L'esame conosiste in una prova scritta e una prova orale.

Modalità di accertamento

  • Nella prova scritta viene richiesto allo studente di risolvere degli esercizi che riguardano tutto il programma. La durata della prova è di tre ore. Gli studenti non possono consultare libri o appunti, ma viene consigliato di prepararsi un "formulario"con le formule e i risultati utili per lo svolgimento della prova. Per partecipare alla prova scritta è necessario iscriversi sul sito di UNIGE. La prova scritta risulta sufficiente se ottiene una valutazione maggiore o uguale a 18/30. Sono in casi molto eccezionali la commissione d'esame si riserva la possibilità di abbassare tale soglia. Non sono previste prove intermedie che sostituiscono la prova scritta.

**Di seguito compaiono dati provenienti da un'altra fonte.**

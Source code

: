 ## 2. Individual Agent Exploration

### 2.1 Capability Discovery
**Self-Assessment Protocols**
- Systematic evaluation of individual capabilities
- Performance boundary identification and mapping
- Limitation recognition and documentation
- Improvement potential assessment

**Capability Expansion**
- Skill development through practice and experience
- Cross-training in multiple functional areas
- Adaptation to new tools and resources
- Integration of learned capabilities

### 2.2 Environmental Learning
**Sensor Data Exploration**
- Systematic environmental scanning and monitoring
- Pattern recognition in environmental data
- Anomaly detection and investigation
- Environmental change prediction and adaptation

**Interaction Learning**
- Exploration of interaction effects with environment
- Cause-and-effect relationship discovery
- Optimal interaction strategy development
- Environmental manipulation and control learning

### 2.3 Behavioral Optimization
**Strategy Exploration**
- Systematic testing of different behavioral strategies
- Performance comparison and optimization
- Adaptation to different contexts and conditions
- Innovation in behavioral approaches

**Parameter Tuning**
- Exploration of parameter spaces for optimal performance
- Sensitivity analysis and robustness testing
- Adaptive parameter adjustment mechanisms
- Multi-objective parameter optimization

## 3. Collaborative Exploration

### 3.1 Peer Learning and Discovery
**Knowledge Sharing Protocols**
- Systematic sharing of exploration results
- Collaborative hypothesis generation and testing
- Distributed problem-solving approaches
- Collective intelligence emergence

    La prova orale è concepita perverificare l’assenza di lacune sostanziali nella preparazione dello studente, per cui si svolge a partire dalle mancanze evidenziate dalla prova scritta. Può essere sostenuta nell'appello della prova scritta o in quelli successivi (entro la fine dell'anno accademico in corso). Nella prova orale si richiede che lo studente sappia introdurre e descrivere i concetti principali visti a lezione, con particolare attenzione all'enunciato e alle dimostrazioni dei teoremi principali. Per comprendere se lo studente è in grado di utilizzare gli strumenti del calcolo delle probabilitè verranno anche proposti degli esercizi. Se la prova orale risulta insufficiente, evidenziando carenze fondamentali nella preparazione dello studente, la commissione si riserva di annullare anche la prova scritta.